About the only thing on which Sen. Bernie Sanders and Rep. Ron Paul agree is that the FRB needs to be collared, and this unusual combo of liberal Socialist and conservative libertarian did just that despite tough odds in the Dodd-Frank Act. The results of this round-the-bend coalition are only now being felt, with the first blast coming from the Fed’s Wednesday disclosures of who got what from all its emergency facilities. Now, we see another portent of a potent, populist coalition. When the Wall Street Journal and liberals like Simon Johnson agree that Title II’s systemic-resolution rules need repeal, the new law is up for grabs.

Clients who, like us, survived the Dodd-Frank debate know that Title II as enacted wasn’t easy. Republicans like Rep. Ed Royce (a contender to chair House FinServ next year) argued forcefully that the resolution regime perpetuated too-big-to-fail banks.
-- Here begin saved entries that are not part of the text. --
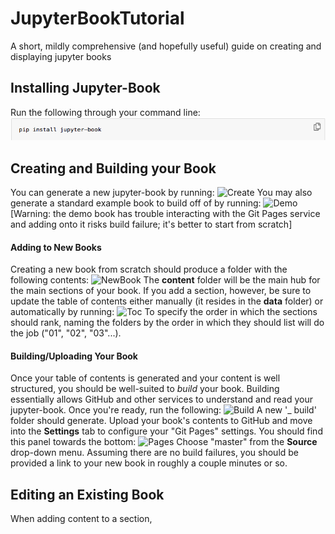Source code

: # JupyterBookTutorial
A short, mildly comprehensive (and hopefully useful) guide on creating and displaying jupyter books

## Installing Jupyter-Book
Run the following through your command line:
![Install](/images/install.png)

## Creating and Building your Book
You can generate a new jupyter-book by running:
![Create](/images/create)
You may also generate a standard example book to build off of by running:
![Demo](/images/demo)
[Warning: the demo book has trouble interacting with the Git Pages service and adding onto it risks build failure; it's better to start from scratch]
#### Adding to New Books
Creating a new book from scratch should produce a folder with the following contents:
![NewBook](/images/testbook)
The **content** folder will be the main hub for the main sections of your book. If you add a section, however, be sure to update the table of contents either manually (it resides in the **data** folder) or automatically by running:
![Toc](/images/toc)
To specify the order in which the sections should rank, naming the folders by the order in which they should list will do the job ("01", "02", "03"...).
#### Building/Uploading Your Book
Once your table of contents is generated and your content is well structured, you should be well-suited to _build_ your book. Building essentially allows GitHub and other services to understand and read your jupyter-book. Once you're ready, run the following:
![Build](/images/build)
A new '_ build' folder should generate. Upload your book's contents to GitHub and move into the **Settings** tab to configure your "Git Pages" settings. You should find this panel towards the bottom:
![Pages](/images/pages)
Choose "master" from the **Source** drop-down menu. Assuming there are no build failures, you should be provided a link to your new book in roughly a couple minutes or so.

## Editing an Existing Book
When adding content to a section,
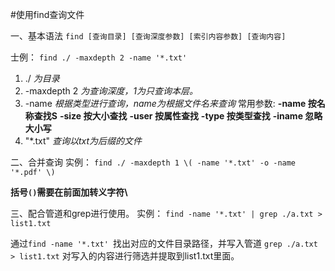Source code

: #使用find查询文件

一、基本语法
`find [查询目录] [查询深度参数] [索引内容参数] [查询内容]`

士例：
`find ./ -maxdepth 2 -name '*.txt'`

1. ./   _为目录_
2. -maxdepth 2   _为查询深度，1为只查询本层。_
3. -name   _根据类型进行查询，name为根据文件名来查询_
常用参数:
    **-name	按名称查找S**
    **-size	按大小查找**
    **-user	按属性查找**
    **-type	按类型查找**
    **-iname 忽略大小写**
4. "*.txt"  _查询以txt为后缀的文件_

二、合并查询
实例：
`find ./ -maxdepth 1 \( -name '*.txt' -o -name '*.pdf' \)`

**括号`()`需要在前面加转义字符\\**

三、配合管道和grep进行使用。
实例：
`find -name '*.txt' | grep ./a.txt > list1.txt`

通过`find -name '*.txt' `找出对应的文件目录路径，并写入管道
`grep ./a.txt > list1.txt` 对写入的内容进行筛选并提取到list1.txt里面。




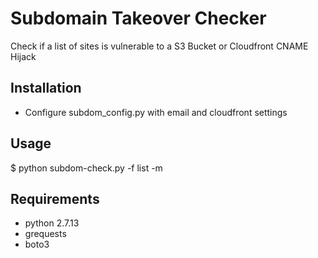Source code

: # Subdomain Takeover Checker
Check if a list of sites is vulnerable to a S3 Bucket or Cloudfront CNAME Hijack

## Installation
* Configure subdom_config.py with email and cloudfront settings

## Usage
$ python subdom-check.py -f list -m 

## Requirements
* python 2.7.13
* grequests
* boto3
He and others pressed hard for pure bankruptcy for all financial companies, arguing that the chaos post-Lehman was caused not by a resolution regime that let pieces fall where they may, but rather by moral-hazard expectations that were dealt a rude surprise.

In the Senate, a bipartisan group pushed for Bankruptcy court proceedings and other provisions designed to make Title II systemic resolution a last-ditch option that would cost big counterparties dearly. Although the most liberal members of the Senate devoted most of their energy to the Sanders’ provisions noted above and the Levin-Merkley effort to implement the Volcker Rule, GOP advocates of striking Title II were joined on numerous occasions by Democratic colleagues with whom they rarely, if ever, join hands.

At the end, the final version of Title II was a lot tougher than initially proposed by the Administration, but still provides a broader safety net than opponents think warranted for the largest financial institutions. As a result, the push is on to rewrite this part of Dodd-Frank early in the new Congress. Rep. Royce and others will, we expect, introduce legislation to repeal Title II. Liberals will join in, but add proposals to break up the biggest companies.

Indeed, the push won’t just come from some of the more traditional liberals in the Congress. As an op-ed Thursday from the president of the Federal Reserve Bank of Kansas City noted, populists and small-town bankers think the big boys should be broken up so that none gets the putative advantages of size and too-big-to-fail protection. As a result, the campaign to repeal Title II could well be joined with others to impose still more stringent size and activity restrictions on the nation’s largest banks.

Will any of this pass? At this point, we doubt it, if only due to the problems of passing anything through the United States Congress. But the pressure for tough rules from senior members of Congress will have significant impact on pending regulations. When in doubt, regulators will err on the side of making Congress happy if only to keep it at bay. The combination of pending rules on both the new resolution regime and the “break-up” front (e.g., the Volcker Rule and new concentration standards) provides ample scope for far-reaching systemic reform without a touch of the Presidential pen.